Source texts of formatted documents
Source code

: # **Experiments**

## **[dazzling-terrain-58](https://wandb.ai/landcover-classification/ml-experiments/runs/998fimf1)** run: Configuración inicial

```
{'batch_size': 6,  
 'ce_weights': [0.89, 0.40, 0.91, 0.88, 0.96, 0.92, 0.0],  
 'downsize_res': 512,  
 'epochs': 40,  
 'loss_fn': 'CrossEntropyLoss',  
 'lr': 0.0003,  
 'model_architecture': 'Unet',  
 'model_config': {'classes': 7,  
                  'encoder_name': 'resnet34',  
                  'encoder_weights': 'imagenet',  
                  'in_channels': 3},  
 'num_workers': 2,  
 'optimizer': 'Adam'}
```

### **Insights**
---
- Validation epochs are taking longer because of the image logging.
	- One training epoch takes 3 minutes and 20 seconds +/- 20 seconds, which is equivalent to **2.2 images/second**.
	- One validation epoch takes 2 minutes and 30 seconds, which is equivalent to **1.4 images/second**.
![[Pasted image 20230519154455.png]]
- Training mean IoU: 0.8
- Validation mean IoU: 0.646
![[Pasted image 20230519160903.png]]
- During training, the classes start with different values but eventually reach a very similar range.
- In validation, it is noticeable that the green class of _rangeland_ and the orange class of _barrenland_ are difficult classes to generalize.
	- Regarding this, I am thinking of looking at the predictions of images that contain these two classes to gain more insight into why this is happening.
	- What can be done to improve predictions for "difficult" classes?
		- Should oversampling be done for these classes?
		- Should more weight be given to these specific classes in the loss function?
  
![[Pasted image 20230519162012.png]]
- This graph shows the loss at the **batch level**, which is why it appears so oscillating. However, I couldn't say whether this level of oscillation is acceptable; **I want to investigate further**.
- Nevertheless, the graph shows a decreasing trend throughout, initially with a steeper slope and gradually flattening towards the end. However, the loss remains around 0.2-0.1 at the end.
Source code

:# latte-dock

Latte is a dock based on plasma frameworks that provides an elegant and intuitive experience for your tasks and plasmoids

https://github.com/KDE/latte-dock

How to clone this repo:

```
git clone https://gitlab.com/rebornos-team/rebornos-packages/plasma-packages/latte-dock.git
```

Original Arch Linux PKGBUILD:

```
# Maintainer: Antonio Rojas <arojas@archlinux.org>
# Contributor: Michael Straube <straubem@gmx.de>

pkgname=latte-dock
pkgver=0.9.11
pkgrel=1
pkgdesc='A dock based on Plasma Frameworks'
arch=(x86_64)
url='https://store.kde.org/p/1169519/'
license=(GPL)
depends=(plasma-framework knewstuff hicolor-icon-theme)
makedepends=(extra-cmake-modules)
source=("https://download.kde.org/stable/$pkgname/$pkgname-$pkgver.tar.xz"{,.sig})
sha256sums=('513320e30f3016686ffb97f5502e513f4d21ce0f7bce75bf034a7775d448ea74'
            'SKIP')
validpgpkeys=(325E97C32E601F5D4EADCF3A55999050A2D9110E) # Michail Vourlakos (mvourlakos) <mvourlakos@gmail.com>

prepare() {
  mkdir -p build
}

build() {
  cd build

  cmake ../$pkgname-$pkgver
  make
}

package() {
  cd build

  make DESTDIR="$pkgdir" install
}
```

Work request
Output all of the records above exactly as they appear.

Result for this exercise
Source code

: # **Experiments**

## **[dazzling-terrain-58](https://wandb.ai/landcover-classification/ml-experiments/runs/998fimf1)** run: Configuración inicial

```
{'batch_size': 6,  
 'ce_weights': [0.89, 0.40, 0.91, 0.88, 0.96, 0.92, 0.0],  
 'downsize_res': 512,  
 'epochs': 40,  
 'loss_fn': 'CrossEntropyLoss',  
 'lr': 0.0003,  
 'model_architecture': 'Unet',  
 'model_config': {'classes': 7,  
                  'encoder_name': 'resnet34',  
                  'encoder_weights': 'imagenet',  
                  'in_channels': 3},  
 'num_workers': 2,  
 'optimizer': 'Adam'}
```

### **Insights**
---
- Validation epochs are taking longer because of the image logging.
	- One training epoch takes 3 minutes and 20 seconds +/- 20 seconds, which is equivalent to **2.2 images/second**.
	- One validation epoch takes 2 minutes and 30 seconds, which is equivalent to **1.4 images/second**.
![[Pasted image 20230519154455.png]]
- Training mean IoU: 0.8
- Validation mean IoU: 0.646
![[Pasted image 20230519160903.png]]
- During training, the classes start with different values but eventually reach a very similar range.
- In validation, it is noticeable that the green class of _rangeland_ and the orange class of _barrenland_ are difficult classes to generalize.
	- Regarding this, I am thinking of looking at the predictions of images that contain these two classes to gain more insight into why this is happening.
	- What can be done to improve predictions for "difficult" classes?
		- Should oversampling be done for these classes?
		- Should more weight be given to these specific classes in the loss function?
  
![[Pasted image 20230519162012.png]]
- This graph shows the loss at the **batch level**, which is why it appears so oscillating. However, I couldn't say whether this level of oscillation is acceptable; **I want to investigate further**.
- Nevertheless, the graph shows a decreasing trend throughout, initially with a steeper slope and gradually flattening towards the end. However, the loss remains around 0.2-0.1 at the end.
Source code

:# latte-dock

Latte is a dock based on plasma frameworks that provides an elegant and intuitive experience for your tasks and plasmoids

https://github.com/KDE/latte-dock

How to clone this repo:

```
git clone https://gitlab.com/rebornos-team/rebornos-packages/plasma-packages/latte-dock.git
```

Original Arch Linux PKGBUILD:

```
# Maintainer: Antonio Rojas <arojas@archlinux.org>
# Contributor: Michael Straube <straubem@gmx.de>

pkgname=latte-dock
pkgver=0.9.11
pkgrel=1
pkgdesc='A dock based on Plasma Frameworks'
arch=(x86_64)
url='https://store.kde.org/p/1169519/'
license=(GPL)
depends=(plasma-framework knewstuff hicolor-icon-theme)
makedepends=(extra-cmake-modules)
source=("https://download.kde.org/stable/$pkgname/$pkgname-$pkgver.tar.xz"{,.sig})
sha256sums=('513320e30f3016686ffb97f5502e513f4d21ce0f7bce75bf034a7775d448ea74'
            'SKIP')
validpgpkeys=(325E97C32E601F5D4EADCF3A55999050A2D9110E) # Michail Vourlakos (mvourlakos) <mvourlakos@gmail.com>

prepare() {
  mkdir -p build
}

build() {
  cd build

  cmake ../$pkgname-$pkgver
  make
}

package() {
  cd build

  make DESTDIR="$pkgdir" install
}
```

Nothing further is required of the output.